Julie was taken again to that hospital in the summer of 1995 for her tumor operation. When the surgery was over, the doctor, a Christian, had good news for Julie and the Hannas: not only had the tumor been removed completely but it was also benign.

"It was prayer that pulled us through," says Jack.

"I remember her doctor looking down at her when she came out of surgery," Suzi adds. "He said to her, 'Julie, your heavenly Father was looking over you.' We will never forget that moment. When you're going through a situation like that, it sometimes seems hopeless, except you have Jesus Christ and eternal life. As a family we had no control over the situation and just had to leave it in God's hands. We were blessed."

Boy At Heart
After church we drove to the zoo, where Julie now works. Her hair, full and black, reveals no signs of the surgery, and her smile is her mother's. As we walk from exhibit to exhibit, I see Jack place his arm around Julie and pull her close as they chat.

"Jack's always had a special place in his heart for her since she got leukemia," Suzi comments, "but since her tumor you can see he wants to be with her as much as he possibly can."

We enter a new dinosaur exhibit with life-size models that move, and I see one more side of this world-famous zoo director.

"Did you see that little boy jump when that Brachiosaurus moved?" Jack asks his wife almost gleefully. "Boy, these things sure look real, don't they?"

Then, suddenly bending down to the boy's level, Jack becomes a kindergartner again as he asks, "What's your favorite dinosaur?"

This genuine childlike enthusiasm for animals is what makes Jack a great promoter of the Columbus Zoo. At times, however, it has gotten him in trouble. He has never lived down an early episode at the zoo involving monkeys moved into a new outdoor habitat specially designed with a water-filled moat to contain them.

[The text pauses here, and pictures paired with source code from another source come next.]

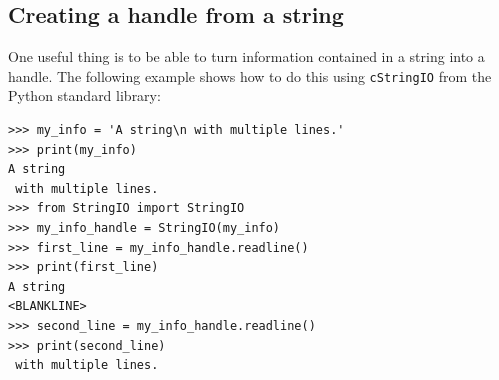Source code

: \documentclass{report}
\begin{document}
\subsection{Creating a handle from a string}

One useful thing is to be able to turn information contained in a
string into a handle. The following example shows how to do this using
\verb|cStringIO| from the Python standard library:

\begin{verbatim}
>>> my_info = 'A string\n with multiple lines.'
>>> print(my_info)
A string
 with multiple lines.
>>> from StringIO import StringIO
>>> my_info_handle = StringIO(my_info)
>>> first_line = my_info_handle.readline()
>>> print(first_line)
A string
<BLANKLINE>
>>> second_line = my_info_handle.readline()
>>> print(second_line)
 with multiple lines.
\end{verbatim}
\end{document}

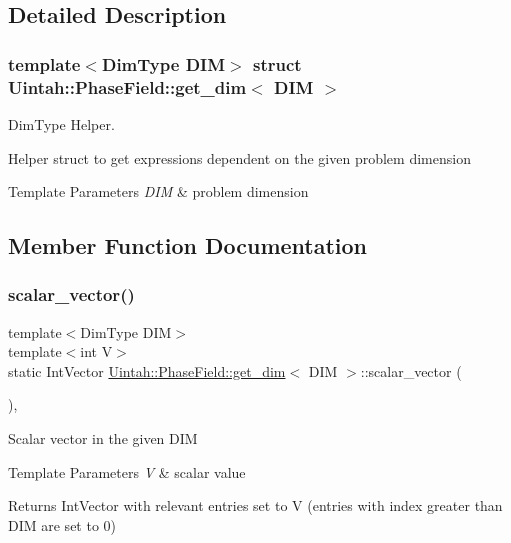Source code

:\subsection{Detailed Description}
\subsubsection*{template$<$Dim\+Type D\+IM$>$\newline
struct Uintah\+::\+Phase\+Field\+::get\+\_\+dim$<$ D\+I\+M $>$}

Dim\+Type Helper. 

Helper struct to get expressions dependent on the given problem dimension 
\begin{DoxyTemplParams}{Template Parameters}
{\em D\+IM} & problem dimension \\
\hline
\end{DoxyTemplParams}


\subsection{Member Function Documentation}
\mbox{\label{structUintah_1_1PhaseField_1_1get__dim_a23acb158beb7f5bc2092b0162ffdcf2a}} 
\subsubsection{\texorpdfstring{scalar\+\_\+vector()}{scalar\_vector()}}
{\footnotesize\ttfamily template$<$Dim\+Type D\+IM$>$ \\
template$<$int V$>$ \\
static Int\+Vector \hyperlink{structUintah_1_1PhaseField_1_1get__dim}{Uintah\+::\+Phase\+Field\+::get\+\_\+dim}$<$ D\+IM $>$\+::scalar\+\_\+vector (\begin{DoxyParamCaption}{ }\end{DoxyParamCaption})\hspace{0.3cm}{\ttfamily [inline]}, {\ttfamily [static]}}

Scalar vector in the given D\+IM 
\begin{DoxyTemplParams}{Template Parameters}
{\em V} & scalar value \\
\hline
\end{DoxyTemplParams}
\begin{DoxyReturn}{Returns}
Int\+Vector with relevant entries set to V (entries with index greater than D\+IM are set to 0) 
\end{DoxyReturn}
\mbox{\label{structUintah_1_1PhaseField_1_1get__dim_adf79b3a3a658519c8516b6899fb9d588}} 

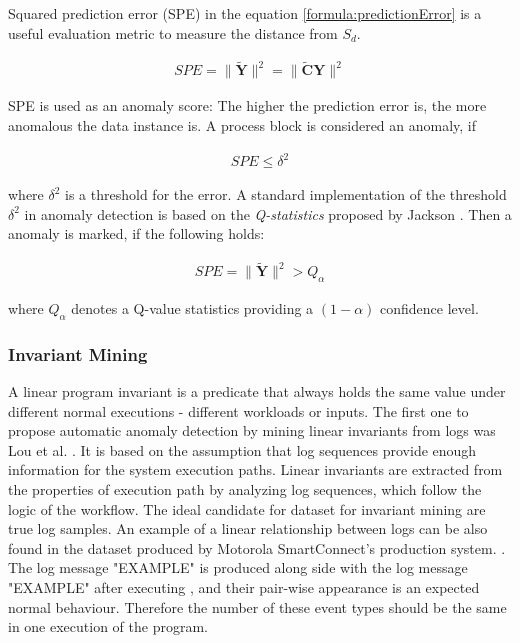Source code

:  Squared prediction error (SPE) in the equation \ref{formula:predictionError} is a useful evaluation metric to measure the distance from $S_d$. 
 
 \begin{gather}
     SPE = \parallel \mathbf{\widetilde{Y}} \parallel^2  = \parallel \mathbf{\widetilde{C}Y} \parallel^2
    \label{formula:predictionError}
\end{gather}

SPE is used as an anomaly score: The higher the prediction error is, the more anomalous the data instance is. A process block is considered an anomaly, if  

\begin{gather}
     SPE \leq \delta^2
\end{gather}

where $\delta^2$ is a threshold for the error. A standard implementation of the threshold  $\delta^2$ in anomaly detection is based on the \textit{Q-statistics} proposed by Jackson \cite{pcaJackson1979}. Then a anomaly is marked, if the following holds: 

\begin{gather}
    SPE = \parallel \mathbf{\widetilde{Y}} \parallel^2 > Q_{\alpha} 
\end{gather}
 
 where $Q_{\alpha}$ denotes a Q-value statistics providing a $(1 - \alpha)$ confidence level. 

 \subsubsection{Invariant Mining}
 
A linear program invariant is a predicate that always holds the same value under different normal executions - different workloads or inputs. The first one to propose automatic anomaly detection by mining linear invariants from logs was Lou et al. \cite{lou2010}. It is based on the assumption that log sequences provide enough information for the system execution paths. Linear invariants are extracted from the properties of execution path by analyzing log sequences, which follow the logic of the workflow. The ideal candidate for dataset for invariant mining are true log samples. An example of a linear relationship between logs can be also found in the dataset produced by Motorola SmartConnect's production system. . The log message "EXAMPLE" is produced along side with the log message "EXAMPLE" after executing , and their pair-wise appearance is an expected normal behaviour. Therefore the number of these event types should be the same in one execution of the program. 

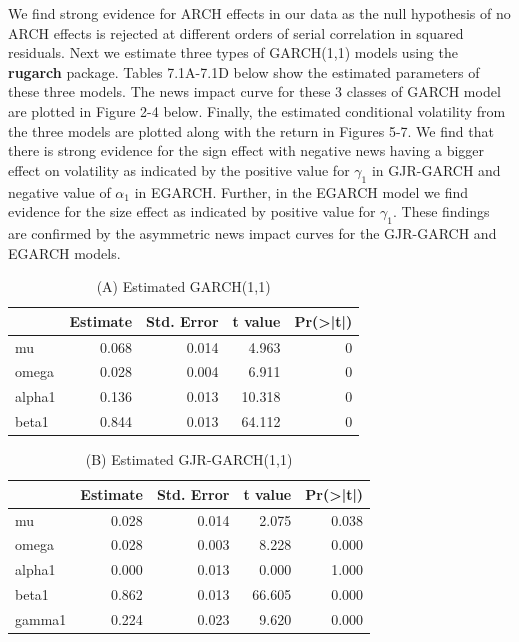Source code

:\documentclass[]{book}
\theoremstyle{definition}
\theoremstyle{definition}
\theoremstyle{definition}
\theoremstyle{remark}
\begin{document}
We find strong evidence for ARCH effects in our data as the null hypothesis of no ARCH effects is rejected at different orders of serial correlation in squared residuals. Next we estimate three types of GARCH(1,1) models using the \textbf{rugarch} package. Tables 7.1A-7.1D below show the estimated parameters of these three models. The news impact curve for these 3 classes of GARCH model are plotted in Figure 2-4 below. Finally, the estimated conditional volatility from the three models are plotted along with the return in Figures 5-7. We find that there is strong evidence for the sign effect with negative news having a bigger effect on volatility as indicated by the positive value for \(\gamma_1\) in GJR-GARCH and negative value of \(\alpha_1\) in EGARCH. Further, in the EGARCH model we find evidence for the size effect as indicated by positive value for \(\gamma_1\). These findings are confirmed by the asymmetric news impact curves for the GJR-GARCH and EGARCH models.

\begin{table}[t]

\caption{\label{tab:unnamed-chunk-11}(A) Estimated GARCH(1,1)}
\centering
\begin{tabular}{l|r|r|r|r}
\hline
  &  Estimate &  Std. Error &  t value & Pr(>|t|)\\
\hline
mu & 0.068 & 0.014 & 4.963 & 0\\
\hline
omega & 0.028 & 0.004 & 6.911 & 0\\
\hline
alpha1 & 0.136 & 0.013 & 10.318 & 0\\
\hline
beta1 & 0.844 & 0.013 & 64.112 & 0\\
\hline
\end{tabular}
\end{table}

\begin{table}[t]

\caption{\label{tab:unnamed-chunk-11}(B) Estimated GJR-GARCH(1,1)}
\centering
\begin{tabular}{l|r|r|r|r}
\hline
  &  Estimate &  Std. Error &  t value & Pr(>|t|)\\
\hline
mu & 0.028 & 0.014 & 2.075 & 0.038\\
\hline
omega & 0.028 & 0.003 & 8.228 & 0.000\\
\hline
alpha1 & 0.000 & 0.013 & 0.000 & 1.000\\
\hline
beta1 & 0.862 & 0.013 & 66.605 & 0.000\\
\hline
gamma1 & 0.224 & 0.023 & 9.620 & 0.000\\
\hline
\end{tabular}
\end{table}
\end{document}
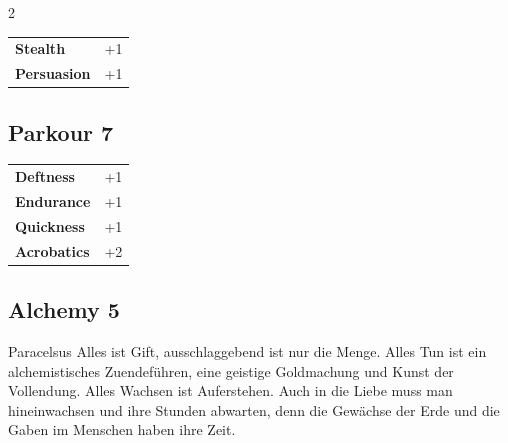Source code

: \begin{multicols}{2}
\begin{tcolorbox}
\begin{tabular}{@{}ll@{}}
    \textbf{Stealth} & +1\\
    \textbf{Persuasion} & +1\\
\end{tabular}


\end{tcolorbox}

\begin{tcolorbox}
    \subsection*{Parkour \hfill \small{7 }}
    \tcblower




\begin{tabular}{@{}ll@{}}
    \textbf{Deftness} & +1\\
    \textbf{Endurance} & +1\\
    \textbf{Quickness} & +1\\
    \textbf{Acrobatics} & +2\\
\end{tabular}


\end{tcolorbox}

\begin{tcolorbox}
    \subsection*{Alchemy \hfill \small{5 }}
    \tcblower


\begin{pquote}{Paracelsus}
Alles ist Gift, ausschlaggebend ist nur die Menge. Alles Tun ist ein alchemistisches Zuendeführen, eine geistige Goldmachung und Kunst der Vollendung. Alles Wachsen ist Auferstehen. Auch in die Liebe muss man hineinwachsen und ihre Stunden abwarten, denn die Gewächse der Erde und die Gaben im Menschen haben ihre Zeit.
\end{pquote}

\vspace{3mm}


\end{tcolorbox}
\end{multicols}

"Had I done my homework first," he says with a chuckle, "I would have known these monkeys are superb swimmers." Four of the monkeys immediately paddled across the moat, then climbed a hose being used to fill the moat with water. For the next several months they were periodically spotted moving northward toward Lake Erie through farm country and backyards. Eight months and a lot of red faces later, Hanna was able to capture the elusive primates and return them to the zoo.

Suzi tells of another time the two of them were dressed up and strolling arm-in-arm. When she slipped her hand into his pocket, she was startled to find three rubber cockroaches. Jack laughed sheepishly. "Honey, do you think I'll ever grow up?"

In Awe Of God's Creation
Jack's faith is similarly childlike. He is not afraid to question God after seeing starving children on a trip to Africa or when his daughter is diagnosed with a tumor, but the last thing he does at night, he says, is pray.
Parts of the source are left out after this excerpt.